• EXERCISE DIRECTIONS
The answer must consist of every line from the data that holds "lost".

>>>

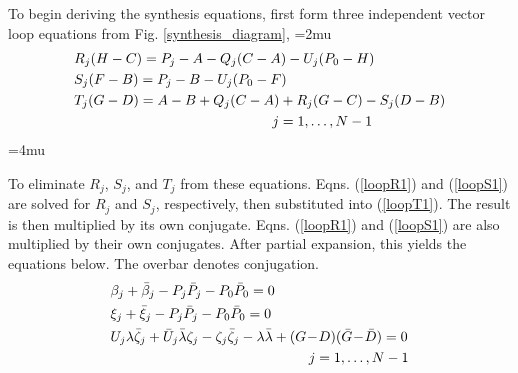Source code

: \documentclass[journal]{IEEEtran}
\def\*#1{\bar{#1}} %
\begin{document}
To begin deriving the synthesis equations, first form three independent vector loop equations from Fig. \ref{synthesis_diagram},
\medmuskip=2mu
\begin{align}
&R_j(H-C) = P_j - A - Q_j(C-A) - U_j(P_0-H) \label{loopR1}\\
&S_j(F-B) = P_j - B - U_j(P_0-F) \label{loopS1}\\
&T_j(G-D) = A-B + Q_j(C-A) + R_j(G-C) - S_j(D-B) \label{loopT1}\\
&\hspace{50mm} j=1,\ldots,N-1 \nonumber
\end{align}
\medmuskip=4mu

To eliminate $R_j$, $S_j$, and $T_j$ from these equations.
Eqns. (\ref{loopR1}) and (\ref{loopS1}) are solved for $R_j$ and $S_j$, respectively, then substituted into (\ref{loopT1}).  The result is then multiplied by its own conjugate.  Eqns. (\ref{loopR1}) and (\ref{loopS1}) are also multiplied by their own conjugates.  After partial expansion, this yields the equations below.  The overbar denotes conjugation.
\begin{align}
&\beta_j + \*\beta_j - P_j\*P_j - P_0\*P_0 = 0 \label{loopbeta1}\\
&\xi_j + \*\xi_j - P_j\*P_j - P_0\*P_0 = 0 \label{loopxi1}\\
&U_j\lambda\*\zeta_j + \*U_j\*\lambda\zeta_j - \zeta_j\*\zeta_j - \lambda\*\lambda + (G\!-\!D)(\*G\!-\!\*D) = 0 \label{loopzeta1} \\
&\hspace{50mm} j=1,\ldots,N-1 \nonumber
\end{align}
\end{document}

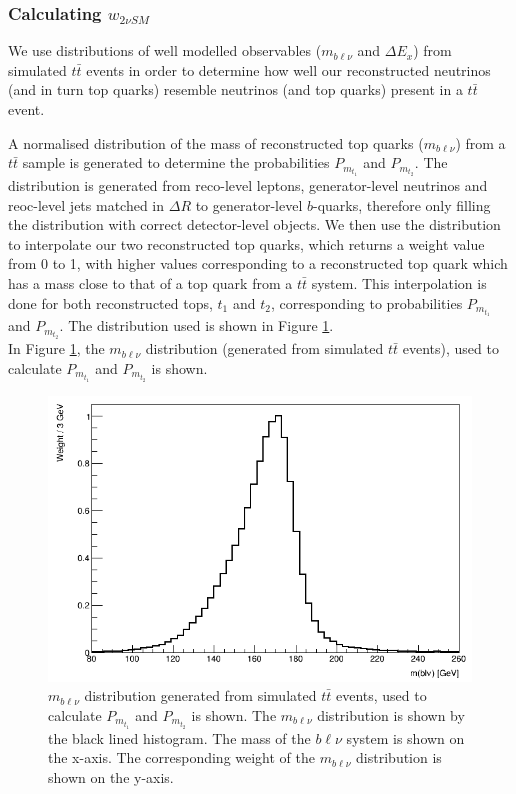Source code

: \subsubsection{Calculating $w_{2\nu SM}$}
We use distributions of well modelled observables ($m_{b\ell\nu}$ and $\Delta E_{x}$) from simulated $t\bar{t}$ events in order to determine how well our reconstructed neutrinos (and in turn top quarks) resemble neutrinos (and top quarks) present in a $t\bar{t}$ event.

A normalised distribution of the mass of reconstructed top quarks ($m_{b\ell\nu}$) from a $t\bar{t}$ sample is generated to determine the probabilities $P_{m_{t_{1}}}$ and $P_{m_{t_{2}}}$. The distribution is generated from reco-level leptons, generator-level neutrinos and reoc-level jets matched in $\Delta R$ to generator-level $b$-quarks, therefore only filling the distribution with correct detector-level objects. We then use the distribution to interpolate our two reconstructed top quarks, which returns a weight value from 0 to 1, with higher values corresponding to a reconstructed top quark which has a mass close to that of a top quark from a $t\bar{t}$ system. This interpolation is done for both reconstructed tops, $t_{1}$ and $t_{2}$, corresponding to probabilities $P_{m_{t_{1}}}$ and $P_{m_{t_{2}}}$. The distribution used is shown in Figure \ref{fig:2vSM-mass-dist}.\\

In Figure \ref{fig:2vSM-mass-dist}, the $m_{b\ell\nu}$ distribution (generated from simulated $t\bar{t}$ events), used to calculate $P_{m_{t_{1}}}$ and $P_{m_{t_{2}}}$ is shown.

\begin{figure}[h!]
	\includegraphics[width=0.45\linewidth]{figures/mtop_2vSM.png}
	\centering
	\caption{$m_{b\ell\nu}$ distribution generated from simulated $t\bar{t}$ events, used to calculate $P_{m_{t_{1}}}$ and $P_{m_{t_{2}}}$ is shown. The $m_{b\ell\nu}$ distribution is shown by the black lined histogram. The mass of the $b\ell\nu$ system is shown on the x-axis. The corresponding weight of the $m_{b\ell\nu}$ distribution is shown on the y-axis.}
	\label{fig:2vSM-mass-dist}
\end{figure}

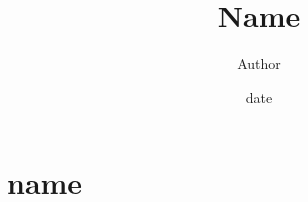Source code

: \documentclass[11pt, letterpaper]{article}
\title{Name}
\author{Author}
\date{date}
\begin{document}
\part{name}
\end{document}
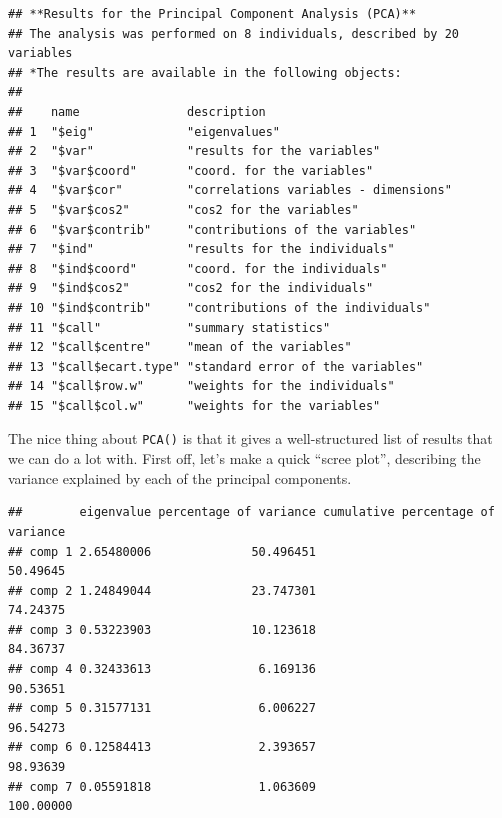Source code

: \documentclass[
]{book}
\newenvironment{Shaded}{\begin{snugshade}}{\end{snugshade}}
\newcommand{\CommentTok}[1]{\textcolor[rgb]{0.56,0.35,0.01}{\textit{#1}}}
\newcommand{\NormalTok}[1]{#1}
\newcommand{\SpecialCharTok}[1]{\textcolor[rgb]{0.81,0.36,0.00}{\textbf{#1}}}
\begin{document}
\begin{verbatim}
## **Results for the Principal Component Analysis (PCA)**
## The analysis was performed on 8 individuals, described by 20 variables
## *The results are available in the following objects:
## 
##    name               description                          
## 1  "$eig"             "eigenvalues"                        
## 2  "$var"             "results for the variables"          
## 3  "$var$coord"       "coord. for the variables"           
## 4  "$var$cor"         "correlations variables - dimensions"
## 5  "$var$cos2"        "cos2 for the variables"             
## 6  "$var$contrib"     "contributions of the variables"     
## 7  "$ind"             "results for the individuals"        
## 8  "$ind$coord"       "coord. for the individuals"         
## 9  "$ind$cos2"        "cos2 for the individuals"           
## 10 "$ind$contrib"     "contributions of the individuals"   
## 11 "$call"            "summary statistics"                 
## 12 "$call$centre"     "mean of the variables"              
## 13 "$call$ecart.type" "standard error of the variables"    
## 14 "$call$row.w"      "weights for the individuals"        
## 15 "$call$col.w"      "weights for the variables"
\end{verbatim}

The nice thing about \texttt{PCA()} is that it gives a well-structured list of results that we can do a lot with. First off, let's make a quick ``scree plot'', describing the variance explained by each of the principal components.

\begin{Shaded}
\end{Shaded}

\begin{verbatim}
##        eigenvalue percentage of variance cumulative percentage of variance
## comp 1 2.65480006              50.496451                          50.49645
## comp 2 1.24849044              23.747301                          74.24375
## comp 3 0.53223903              10.123618                          84.36737
## comp 4 0.32433613               6.169136                          90.53651
## comp 5 0.31577131               6.006227                          96.54273
## comp 6 0.12584413               2.393657                          98.93639
## comp 7 0.05591818               1.063609                         100.00000
\end{verbatim}
\end{document}
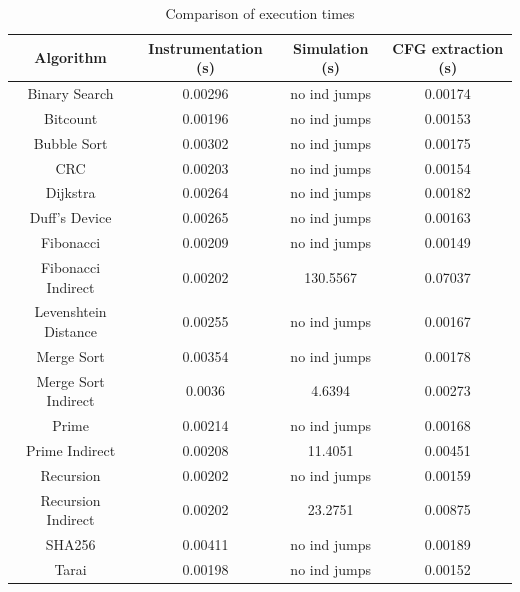\begin{table}
  \centering
  \begin{tabular}{|c|c|c|c|}
    \hline
    \textbf{Algorithm}   & \textbf{Instrumentation (s)} & \textbf{Simulation (s)} & \textbf{CFG extraction (s)} \\
    \hline
    Binary Search        & 0.00296                      & no ind jumps            & 0.00174                     \\
    \hline
    Bitcount             & 0.00196                      & no ind jumps            & 0.00153                     \\
    \hline
    Bubble Sort          & 0.00302                      & no ind jumps            & 0.00175                     \\
    \hline
    CRC                  & 0.00203                      & no ind jumps            & 0.00154                     \\
    \hline
    Dijkstra             & 0.00264                      & no ind jumps            & 0.00182                     \\
    \hline
    Duff's Device        & 0.00265                      & no ind jumps            & 0.00163                     \\
    \hline
    Fibonacci            & 0.00209                      & no ind jumps            & 0.00149                     \\
    \hline
    Fibonacci Indirect   & 0.00202                      & 130.5567                & 0.07037                     \\
    \hline
    Levenshtein Distance & 0.00255                      & no ind jumps            & 0.00167                     \\
    \hline
    Merge Sort           & 0.00354                      & no ind jumps            & 0.00178                     \\
    \hline
    Merge Sort Indirect  & 0.0036                       & 4.6394                  & 0.00273                     \\
    \hline
    Prime                & 0.00214                      & no ind jumps            & 0.00168                     \\
    \hline
    Prime Indirect       & 0.00208                      & 11.4051                 & 0.00451                     \\
    \hline
    Recursion            & 0.00202                      & no ind jumps            & 0.00159                     \\
    \hline
    Recursion Indirect   & 0.00202                      & 23.2751                 & 0.00875                     \\
    \hline
    SHA256               & 0.00411                      & no ind jumps            & 0.00189                     \\
    \hline
    Tarai                & 0.00198                      & no ind jumps            & 0.00152                     \\
    \hline
  \end{tabular}
  \caption{Comparison of execution times}
  \label{tab:othertimes}
\end{table}

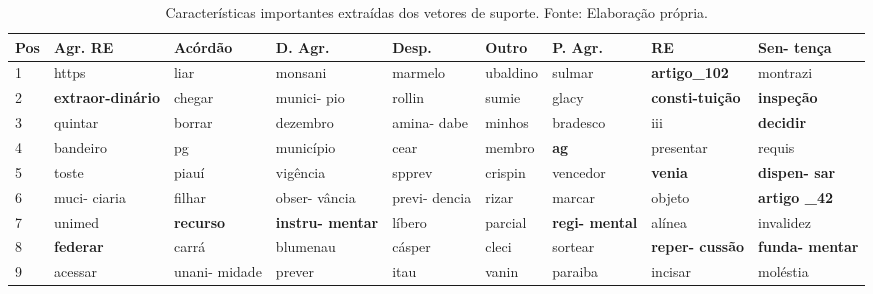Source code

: \begin{table}
  \centering
  \caption{Características importantes extraídas dos vetores de suporte. Fonte: Elaboração própria.}
  \label{tab:caracteristicasImportantes}
  \begin{tabular}{|p{1cm}|p{1.5cm}|p{1.5cm}|p{1.5cm}|p{1.5cm}|p{1.5cm}|p{1.5cm}|p{1.5cm}|p{1.5cm}|}
  	\hline
	\textbf{Pos} & \textbf{Agr. RE} & \textbf{Acórdão} & \textbf{D. Agr.} & \textbf{Desp.} & \textbf{Outro} & \textbf{P. Agr.} & \textbf{RE} & \textbf{Sen- \newline tença} \\ \hline
	1 &  https & liar & monsani & marmelo & ubaldino & sulmar & \textbf{artigo\newline\_102} & montrazi \\ \hline
	2 &  \textbf{extraor-\newline dinário} & chegar & munici- \newline pio & rollin & sumie & glacy & \textbf{consti-\newline tuição} & \textbf{inspeção} \\ \hline
    3 &  quintar & borrar & dezembro & amina- \newline dabe & minhos & bradesco & iii & \textbf{decidir} \\ \hline
    4 &  bandeiro & pg & município & cear & membro & \textbf{ag} & presentar & requis \\ \hline
    5 &  toste & piauí & vigência & spprev & crispin & vencedor & \textbf{venia} & \textbf{dispen- \newline sar} \\ \hline
    6 &  muci- \newline ciaria & filhar & obser- \newline vância & previ- \newline dencia & rizar & marcar & objeto & \textbf{artigo \newline \_42} \\ \hline
    7 &  unimed & \textbf{recurso} & \textbf{instru- \newline mentar} & líbero & parcial & \textbf{regi- \newline mental} & alínea & invalidez \\ \hline
    8 &  \textbf{federar} & carrá & blumenau & cásper & cleci & sortear & \textbf{reper- \newline cussão} & \textbf{funda- \newline mentar} \\ \hline
    9 &  acessar & unani- \newline midade & prever & itau & vanin & paraiba & incisar & moléstia \\ \hline

\end{tabular}
\end{table}
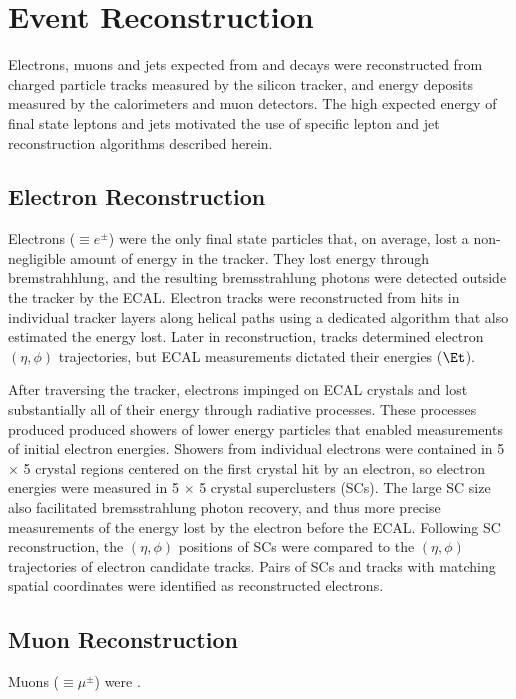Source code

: \chapter{Event Reconstruction}
\label{sec:reco_chapter}

Electrons, muons and jets expected from \WR and \nul decays were reconstructed from charged particle 
tracks measured by the silicon tracker, and energy deposits measured by the calorimeters and muon 
detectors.  The high expected energy of final state leptons and jets motivated the use of specific 
lepton and jet reconstruction algorithms described herein.


\section{Electron Reconstruction}
\label{sec:eleReco}
Electrons ($\equiv e^{\pm}$) were the only final state particles that, on average, lost a non-negligible 
amount of energy in the tracker.  They lost energy through bremstrahhlung, and the resulting bremsstrahlung 
photons were detected outside the tracker by the ECAL.  Electron tracks were reconstructed from hits in 
individual tracker layers along helical paths using a dedicated algorithm that also estimated the energy lost.  
Later in reconstruction, tracks determined electron $(\eta, \phi)$ trajectories, but ECAL measurements 
dictated their energies ($\Et$).

After traversing the tracker, electrons impinged on ECAL crystals and lost substantially all of their 
energy through radiative processes.  These processes produced produced showers of lower energy particles 
that enabled measurements of initial electron energies.  Showers from individual electrons were contained 
in 5 $\times$ 5 crystal regions centered on the first crystal hit by an electron, so electron energies 
were measured in 5 $\times$ 5 crystal superclusters (SCs).  The large SC size also facilitated 
bremsstrahlung photon recovery, and thus more precise measurements of the energy lost by the electron 
before the ECAL.  Following SC reconstruction, the $(\eta, \phi)$ positions of SCs were compared to 
the $(\eta, \phi)$ trajectories of electron candidate tracks.  Pairs of SCs and tracks with matching 
spatial coordinates were identified as reconstructed electrons.


\section{Muon Reconstruction}
\label{sec:muReco}
Muons ($\equiv \mu^{\pm}$) were .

<<<

• TASK RESPONSE
Electrons ($\equiv e^{\pm}$) were the only final state particles that, on average, lost a non-negligible 
amount of energy in the tracker.  They lost energy through bremstrahhlung, and the resulting bremsstrahlung 
individual tracker layers along helical paths using a dedicated algorithm that also estimated the energy lost.  
After traversing the tracker, electrons impinged on ECAL crystals and lost substantially all of their 
bremsstrahlung photon recovery, and thus more precise measurements of the energy lost by the electron 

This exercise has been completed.